A BARBER shop owner who kept cutting hair during Covid lockdowns has been fined almost £6,000.
Guy Awazi, who runs Guy’s Barber Shop on Drove Road, was visited several times by council and police officers in the first and second lockdowns, and warned to close or face further action.
But Swindon Magistrates’ Court heard he repeatedly failed to do it, arguing with police officers and refusing to give his details.
On one occasion he was arrested for obstructing police.
He was issued with a £1,000 fixed penalty notice, but he failed to pay. As a result the council took him to court. And on Monday he was convicted of breaching Coronavirus restrictions.
The bench fined him almost six times the amount of the original penalty notice and told him to pay within four weeks.
During both the first and second lockdowns in 2020, hairdressers and barbers were ordered by the Government to close.
But Guy’s kept cutting hair, often in back rooms and upstairs, or in a van, court documents revealed.
Swindon Borough Council’s trading standards department emailed the salon in May 2020 warning Awazi, of Standen Way, Blunsdon, they’d received a report that he had continued to operate in contravention of the rules. A warning letter was hand-delivered on June 11, 2020.

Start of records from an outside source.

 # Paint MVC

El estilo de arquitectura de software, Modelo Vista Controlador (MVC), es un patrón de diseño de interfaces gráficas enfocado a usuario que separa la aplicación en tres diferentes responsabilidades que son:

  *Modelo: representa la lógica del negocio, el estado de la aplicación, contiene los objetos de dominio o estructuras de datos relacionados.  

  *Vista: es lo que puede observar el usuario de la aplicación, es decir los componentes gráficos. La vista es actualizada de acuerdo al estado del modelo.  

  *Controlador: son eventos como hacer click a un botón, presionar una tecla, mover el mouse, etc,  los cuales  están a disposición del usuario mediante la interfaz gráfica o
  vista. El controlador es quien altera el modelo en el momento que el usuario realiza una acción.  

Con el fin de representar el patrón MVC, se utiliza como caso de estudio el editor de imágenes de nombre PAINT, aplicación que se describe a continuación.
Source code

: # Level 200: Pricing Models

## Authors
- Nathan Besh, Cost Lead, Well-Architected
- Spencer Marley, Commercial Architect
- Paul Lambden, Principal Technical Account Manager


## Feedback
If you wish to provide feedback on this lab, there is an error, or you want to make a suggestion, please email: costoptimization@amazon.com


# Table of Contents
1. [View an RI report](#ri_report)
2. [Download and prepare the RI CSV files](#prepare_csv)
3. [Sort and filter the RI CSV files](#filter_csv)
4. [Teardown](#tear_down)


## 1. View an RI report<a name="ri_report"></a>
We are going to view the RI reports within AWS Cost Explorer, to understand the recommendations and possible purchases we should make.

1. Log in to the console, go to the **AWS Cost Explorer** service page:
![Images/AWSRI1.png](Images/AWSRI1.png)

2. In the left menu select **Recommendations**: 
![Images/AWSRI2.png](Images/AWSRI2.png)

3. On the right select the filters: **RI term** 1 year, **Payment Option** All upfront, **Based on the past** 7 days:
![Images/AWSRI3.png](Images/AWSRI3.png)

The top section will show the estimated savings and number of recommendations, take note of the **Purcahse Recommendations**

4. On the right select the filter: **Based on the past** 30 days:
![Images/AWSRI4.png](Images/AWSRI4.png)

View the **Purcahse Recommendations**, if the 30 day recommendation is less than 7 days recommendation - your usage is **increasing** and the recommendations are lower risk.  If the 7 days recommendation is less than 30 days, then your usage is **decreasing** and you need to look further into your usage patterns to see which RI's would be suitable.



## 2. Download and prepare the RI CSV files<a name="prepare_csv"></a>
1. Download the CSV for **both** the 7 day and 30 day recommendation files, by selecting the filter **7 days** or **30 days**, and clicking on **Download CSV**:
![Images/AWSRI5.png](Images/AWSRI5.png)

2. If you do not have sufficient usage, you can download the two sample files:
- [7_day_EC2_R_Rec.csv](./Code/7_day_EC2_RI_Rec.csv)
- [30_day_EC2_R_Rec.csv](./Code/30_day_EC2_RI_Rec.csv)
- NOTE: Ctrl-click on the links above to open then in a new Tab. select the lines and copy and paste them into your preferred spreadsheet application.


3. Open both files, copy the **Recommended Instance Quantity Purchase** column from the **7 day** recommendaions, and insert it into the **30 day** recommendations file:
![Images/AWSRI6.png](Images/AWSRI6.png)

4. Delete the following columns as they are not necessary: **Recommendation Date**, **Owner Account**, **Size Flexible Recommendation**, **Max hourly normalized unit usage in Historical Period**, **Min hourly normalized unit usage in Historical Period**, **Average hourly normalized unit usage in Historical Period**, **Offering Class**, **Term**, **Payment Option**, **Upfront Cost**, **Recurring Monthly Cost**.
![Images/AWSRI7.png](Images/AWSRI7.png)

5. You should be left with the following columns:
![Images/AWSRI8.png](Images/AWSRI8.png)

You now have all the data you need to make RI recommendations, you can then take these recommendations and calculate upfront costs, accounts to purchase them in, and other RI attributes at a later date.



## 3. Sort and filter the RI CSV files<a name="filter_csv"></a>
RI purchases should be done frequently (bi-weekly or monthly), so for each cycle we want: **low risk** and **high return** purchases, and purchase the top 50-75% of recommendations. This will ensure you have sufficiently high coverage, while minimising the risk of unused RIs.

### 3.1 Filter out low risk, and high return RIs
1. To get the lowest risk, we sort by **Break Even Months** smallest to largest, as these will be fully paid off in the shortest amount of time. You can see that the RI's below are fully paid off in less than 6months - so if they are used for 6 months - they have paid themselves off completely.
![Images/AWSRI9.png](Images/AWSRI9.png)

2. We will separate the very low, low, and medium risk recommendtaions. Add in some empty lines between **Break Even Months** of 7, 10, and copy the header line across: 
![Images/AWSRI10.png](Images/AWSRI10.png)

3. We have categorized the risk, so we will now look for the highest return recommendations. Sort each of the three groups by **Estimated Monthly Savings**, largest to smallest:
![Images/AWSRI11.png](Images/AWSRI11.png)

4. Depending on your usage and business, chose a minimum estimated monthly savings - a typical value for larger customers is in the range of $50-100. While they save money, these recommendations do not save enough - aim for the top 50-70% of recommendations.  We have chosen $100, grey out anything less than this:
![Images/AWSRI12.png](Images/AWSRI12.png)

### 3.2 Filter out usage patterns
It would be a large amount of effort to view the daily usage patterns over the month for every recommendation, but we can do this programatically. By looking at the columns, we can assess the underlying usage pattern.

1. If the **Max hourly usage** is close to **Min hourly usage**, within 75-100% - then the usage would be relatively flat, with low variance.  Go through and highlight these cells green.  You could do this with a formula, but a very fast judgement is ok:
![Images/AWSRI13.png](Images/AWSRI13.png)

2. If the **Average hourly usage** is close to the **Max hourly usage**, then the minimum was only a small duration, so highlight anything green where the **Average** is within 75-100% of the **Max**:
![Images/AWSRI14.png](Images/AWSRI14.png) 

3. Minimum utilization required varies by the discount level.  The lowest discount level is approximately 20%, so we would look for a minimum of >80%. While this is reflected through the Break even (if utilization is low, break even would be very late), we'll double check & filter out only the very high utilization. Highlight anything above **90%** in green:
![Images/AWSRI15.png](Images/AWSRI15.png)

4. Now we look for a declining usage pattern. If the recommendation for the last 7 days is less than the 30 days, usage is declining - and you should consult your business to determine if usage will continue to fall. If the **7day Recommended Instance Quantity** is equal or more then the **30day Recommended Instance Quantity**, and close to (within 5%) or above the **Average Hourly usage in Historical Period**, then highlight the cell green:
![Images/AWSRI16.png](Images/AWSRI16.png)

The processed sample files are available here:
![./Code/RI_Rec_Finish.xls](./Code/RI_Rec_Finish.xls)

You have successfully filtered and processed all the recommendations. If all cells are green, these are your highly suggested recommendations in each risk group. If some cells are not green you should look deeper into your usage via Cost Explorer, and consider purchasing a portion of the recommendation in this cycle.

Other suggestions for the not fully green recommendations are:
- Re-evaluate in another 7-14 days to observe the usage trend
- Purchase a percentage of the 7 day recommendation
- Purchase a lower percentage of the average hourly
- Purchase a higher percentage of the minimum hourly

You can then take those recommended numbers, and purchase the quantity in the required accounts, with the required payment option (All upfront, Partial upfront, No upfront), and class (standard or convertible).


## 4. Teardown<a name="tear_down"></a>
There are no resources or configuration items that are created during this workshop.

On June 26, council and police officers visited and issued a prohibition notice telling him he would be fined unless he stopped cutting hair.
The Government allowed hairdressers, among other businesses, to reopen on July 4.

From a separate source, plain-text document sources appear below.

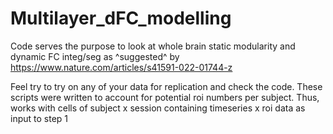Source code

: # Multilayer_dFC_modelling
Code serves the purpose to look at whole brain static modularity and dynamic FC integ/seg as ^suggested^ by 
https://www.nature.com/articles/s41591-022-01744-z

Feel try to try on any of your data for replication and check the code.
These scripts were written to account for potential roi numbers per subject.
Thus, works with cells of subject x session containing timeseries x roi data as input to step 1
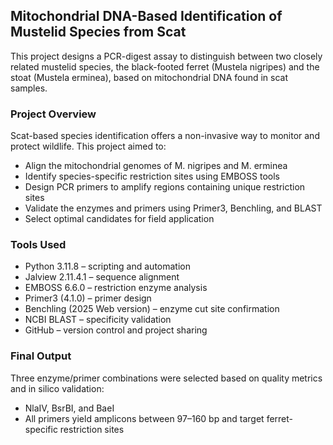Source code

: ## Mitochondrial DNA-Based Identification of Mustelid Species from Scat
This project designs a PCR-digest assay to distinguish between two closely related mustelid species, the black-footed ferret (Mustela nigripes) and the stoat (Mustela erminea), based on mitochondrial DNA found in scat samples.

### Project Overview
Scat-based species identification offers a non-invasive way to monitor and protect wildlife. This project aimed to:
- Align the mitochondrial genomes of M. nigripes and M. erminea
- Identify species-specific restriction sites using EMBOSS tools
- Design PCR primers to amplify regions containing unique restriction sites
- Validate the enzymes and primers using Primer3, Benchling, and BLAST
- Select optimal candidates for field application

### Tools Used
- Python 3.11.8 – scripting and automation
- Jalview 2.11.4.1 – sequence alignment
- EMBOSS 6.6.0 – restriction enzyme analysis
- Primer3 (4.1.0) – primer design
- Benchling (2025 Web version) – enzyme cut site confirmation
- NCBI BLAST – specificity validation
- GitHub – version control and project sharing

### Final Output
Three enzyme/primer combinations were selected based on quality metrics and in silico validation:
- NlaIV, BsrBI, and BaeI
- All primers yield amplicons between 97–160 bp and target ferret-specific restriction sites

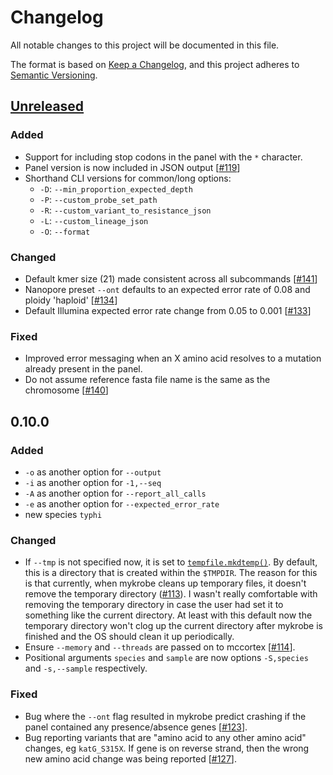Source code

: # Changelog

All notable changes to this project will be documented in this file.

The format is based on [Keep a Changelog](https://keepachangelog.com/en/1.0.0/), and
this project adheres to [Semantic Versioning](https://semver.org/spec/v2.0.0.html).

## [Unreleased]

### Added
- Support for including stop codons in the panel with the `*` character.
- Panel version is now included in JSON output [[#119][119]]
- Shorthand CLI versions for common/long options:
  - `-D`: `--min_proportion_expected_depth`
  - `-P`: `--custom_probe_set_path`
  - `-R`: `--custom_variant_to_resistance_json`
  - `-L`: `--custom_lineage_json`
  - `-O`: `--format`

### Changed
- Default kmer size (21) made consistent across all subcommands [[#141][141]]
- Nanopore preset `--ont` defaults to an expected error rate of 0.08 and ploidy
  'haploid' [[#134][134]]
- Default Illumina expected error rate change from 0.05 to 0.001 [[#133][133]]

### Fixed
- Improved error messaging when an X amino acid resolves to a mutation already present
  in the panel.
- Do not assume reference fasta file name is the same as the chromosome [[#140][140]]

## 0.10.0

### Added

- `-o` as another option for `--output`
- `-i` as another option for `-1,--seq`
- `-A` as another option for `--report_all_calls`
- `-e` as another option for `--expected_error_rate`
- new species `typhi`

### Changed

- If `--tmp` is not specified now, it is set to [`tempfile.mkdtemp()`][mkdtemp]. By
  default, this is a directory that is created within the `$TMPDIR`. The reason for this
  is that currently, when mykrobe cleans up temporary files, it doesn't remove the
  temporary directory ([#113][113]). I wasn't really comfortable with removing the
  temporary directory in case the user had set it to something like the current
  directory. At least with this default now the temporary directory won't clog up the
  current directory after mykrobe is finished and the OS should clean it up
  periodically.
- Ensure `--memory` and `--threads` are passed on to mccortex [[#114][114]].
- Positional arguments `species` and `sample` are now options `-S,species` and
  `-s,--sample` respectively.

### Fixed

- Bug where the `--ont` flag resulted in mykrobe predict crashing if the panel
  contained any presence/absence genes [[#123][123]].
- Bug reporting variants that are "amino acid to any other amino acid" changes,
  eg `katG_S315X`. If gene is on reverse strand, then the wrong new amino
  acid change was being reported [[#127][127]].


[113]: https://github.com/Mykrobe-tools/mykrobe/issues/113
[114]: https://github.com/Mykrobe-tools/mykrobe/issues/114
[119]: https://github.com/Mykrobe-tools/mykrobe/issues/119
[123]: https://github.com/Mykrobe-tools/mykrobe/issues/123
[127]: https://github.com/Mykrobe-tools/mykrobe/issues/127
[133]: https://github.com/Mykrobe-tools/mykrobe/issues/133
[134]: https://github.com/Mykrobe-tools/mykrobe/issues/134
[140]: https://github.com/Mykrobe-tools/mykrobe/issues/140
[141]: https://github.com/Mykrobe-tools/mykrobe/issues/141
[Unreleased]: https://github.com/Mykrobe-tools/mykrobe/compare/v0.10.0...HEAD
[mkdtemp]: https://docs.python.org/3.6/library/tempfile.html#tempfile.mkdtemp

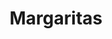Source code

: ---
title: Margaritas
date: 
draft: false

# descripcion
description : Margaritas

materials: Plata 925

color: Rosa, Rojo, Naranja, Verde, Amarillo, Violeta y Blanco

dimensions: 0,6cm

code: 01-15-0140

type: "Aros"

categories: []

price: $580,00

price_eftvo: $490,00

# Images
# first image will be shown in the product page
images:
  # - image: "images/path_to_image"
  # La ubicacion de las imagenes es imagenes/Aros/Aros.Infantil/01-15-0140-margaritas
  - image: "./images/aros/infantil/01-15-0140-margaritas_a.JPG"
  - image: "./images/aros/infantil/01-15-0140-margaritas_b.JPG"
  - image: "./images/aros/infantil/01-15-0140-margaritas_c.JPG"
  - image: "./images/aros/infantil/01-15-0140-margaritas_d.JPG"
  - image: "./images/aros/infantil/01-15-0140-margaritas_e.JPG"
---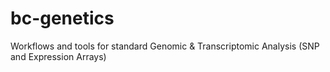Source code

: # bc-genetics
Workflows and tools for standard Genomic &amp; Transcriptomic Analysis (SNP and Expression Arrays)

But on November 5, the same day that the second lockdown came into force, police visited Guy’s and found a man having his hair cut.
Four hours later, they returned having been told the windows were blacked out, to find another man had just received a haircut.

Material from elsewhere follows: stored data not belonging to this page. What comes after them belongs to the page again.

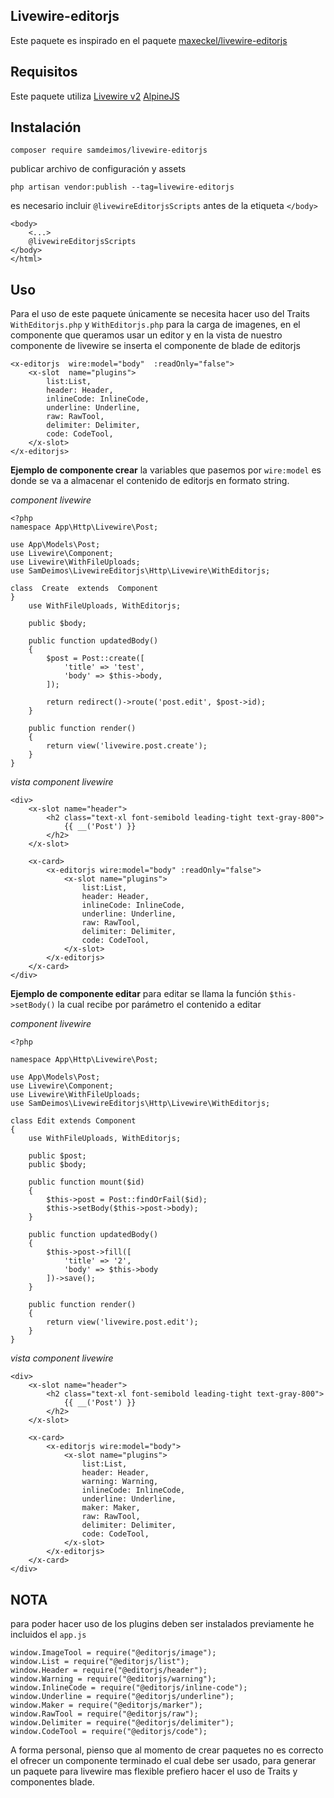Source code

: ## Livewire-editorjs
Este paquete es inspirado en el paquete [maxeckel/livewire-editorjs](https://github.com/maxeckel/livewire-editorjs)
## Requisitos
Este paquete utiliza
[Livewire v2](https://laravel-livewire.com/docs/2.x/quickstart)
[AlpineJS](https://github.com/alpinejs/alpine)
## Instalación

    composer require samdeimos/livewire-editorjs
publicar archivo de configuración y assets

    php artisan vendor:publish --tag=livewire-editorjs
es necesario incluir `@livewireEditorjsScripts` antes de la etiqueta `</body>`

    <body>
	    <...>
	    @livewireEditorjsScripts
    </body>
    </html>
## Uso
Para el uso de este paquete únicamente se necesita hacer uso del Traits `WithEditorjs.php` y `WithEditorjs.php` para la carga de imagenes, en el componente que queramos usar un editor y en la vista de nuestro componente de livewire se inserta el componente de blade de editorjs

    <x-editorjs  wire:model="body"  :readOnly="false">
	    <x-slot  name="plugins">
		    list:List,
		    header: Header,
		    inlineCode: InlineCode,
		    underline: Underline,
		    raw: RawTool,
		    delimiter: Delimiter,
		    code: CodeTool,
	    </x-slot>
    </x-editorjs>

**Ejemplo de componente crear**
la variables que pasemos por `wire:model` es donde se va a almacenar el contenido de editorjs en formato string.

*component livewire*

	<?php
	namespace App\Http\Livewire\Post;

	use App\Models\Post;
	use Livewire\Component;
	use Livewire\WithFileUploads;
	use SamDeimos\LivewireEditorjs\Http\Livewire\WithEditorjs;

	class  Create  extends  Component
	}
	    use WithFileUploads, WithEditorjs;

	    public $body;

	    public function updatedBody()
	    {
	        $post = Post::create([
	            'title' => 'test',
	            'body' => $this->body,
	        ]);

	        return redirect()->route('post.edit', $post->id);
	    }

	    public function render()
	    {
	        return view('livewire.post.create');
	    }
    }
*vista component livewire*

    <div>
	    <x-slot name="header">
	        <h2 class="text-xl font-semibold leading-tight text-gray-800">
	            {{ __('Post') }}
	        </h2>
	    </x-slot>

	    <x-card>
	        <x-editorjs wire:model="body" :readOnly="false">
	            <x-slot name="plugins">
	                list:List,
	                header: Header,
	                inlineCode: InlineCode,
	                underline: Underline,
	                raw: RawTool,
	                delimiter: Delimiter,
	                code: CodeTool,
	            </x-slot>
	        </x-editorjs>
	    </x-card>
    </div>

**Ejemplo de componente editar**
para editar se llama la función `$this->setBody()` la cual recibe por parámetro el contenido a editar

*component livewire*

    <?php

    namespace App\Http\Livewire\Post;

    use App\Models\Post;
    use Livewire\Component;
    use Livewire\WithFileUploads;
    use SamDeimos\LivewireEditorjs\Http\Livewire\WithEditorjs;

    class Edit extends Component
    {
        use WithFileUploads, WithEditorjs;

        public $post;
        public $body;

        public function mount($id)
        {
            $this->post = Post::findOrFail($id);
            $this->setBody($this->post->body);
        }

        public function updatedBody()
        {
            $this->post->fill([
                'title' => '2',
                'body' => $this->body
            ])->save();
        }

        public function render()
        {
            return view('livewire.post.edit');
        }
    }

*vista component livewire*

    <div>
        <x-slot name="header">
            <h2 class="text-xl font-semibold leading-tight text-gray-800">
                {{ __('Post') }}
            </h2>
        </x-slot>

        <x-card>
            <x-editorjs wire:model="body">
                <x-slot name="plugins">
                    list:List,
                    header: Header,
                    warning: Warning,
                    inlineCode: InlineCode,
                    underline: Underline,
                    maker: Maker,
                    raw: RawTool,
                    delimiter: Delimiter,
                    code: CodeTool,
                </x-slot>
            </x-editorjs>
        </x-card>
    </div>
## NOTA
para poder hacer uso de los plugins deben ser instalados previamente he incluidos el `app.js`

    window.ImageTool = require("@editorjs/image");
    window.List = require("@editorjs/list");
    window.Header = require("@editorjs/header");
    window.Warning = require("@editorjs/warning");
    window.InlineCode = require("@editorjs/inline-code");
    window.Underline = require("@editorjs/underline");
    window.Maker = require("@editorjs/marker");
    window.RawTool = require("@editorjs/raw");
    window.Delimiter = require("@editorjs/delimiter");
    window.CodeTool = require("@editorjs/code");

A forma personal, pienso que al momento de crear paquetes no es correcto el ofrecer un componente terminado el cual debe ser usado, para generar un paquete para livewire mas flexible prefiero hacer el uso de Traits y componentes blade.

Five days later, police went to the shop’s mobile van in Ramsthorn Close, Haydon Wick, where a male was sitting in a barber's chair, wearing a barber gown, who became very aggressive when challenged.
PCSO Jamie Moore reported that when the man ran his hands over his head cut hair fell from it. But he was told there was no proof a hair cut had taken place.
The other male in the van, who PCSO Moore believed was the business owner, wanted to know who reported him. He claimed the man was his cousin and he was helping him to move home.
“Throughout this incident, neither male showed any respect for authority and were more bothered about finding out who reported them than they were about listening to any advice I tried to pass, or about any offences they were committing,” said the PCSO.
Matters came to a head on November 11, when council enforcement officer Peter Jones, PC Joseph Tedder and SPC George Mason visited Guy’s to issue Awazi with a penalty notice.
The main floor of the shop was deserted, but upstairs a makeshift salon had been set up in a back room.
“I could see that a barber’s chair was set up with a mirror in front of it propped up against the wall and various hair cutting equipment and [stationery] positioned around the chair and plugged into the wall sockets,” Mr Jones described in his witness statement.
“The setup was clearly temporary and was in complete contrast to the professional setup in the main shop area on the ground floor.”
Mr Jones saw man sitting on a sofa wearing a Thames Water top who claimed that he was a friend of Awazi and had just come to pick something up.
“When I questioned as to what it was he had come to pick up, the male refused to tell me any further information stating that it was a private matter between him and Awazi.”
But Mr Jones was not convinced, and asked him whether he was there for a haircut – to which he outright refused.
Meanwhile, Awazi “refused to provide details and intensely contested the matter with us verbally”.
His brother, who identified himself as Junior later arrived and also started to become argumentative about the evidence, Mr Jones stated.
After an hour of trying to explain and Awazi refusing to give details, PC Tedder arrested the 36-year-old for obstructing an officer under the Coronavirus restrictions. He later decided to give his details and was de-arrested.
But he was not forthcoming with payment, despite multiple phone calls requesting extensions and payment plans after the deadline, and Swindon Borough Council took him to court.
He pleaded not guilty to the charge when he appeared in court last August, and was unrepresented at the trial on Monday.
Magistrates found him guilty, fining him £3,000.
They also ordered him to pay costs of £2,750, and a victim surcharge of £190, totalling £5,940. He will have until March 14 to make contact with the fines office, or he could be brought back to court.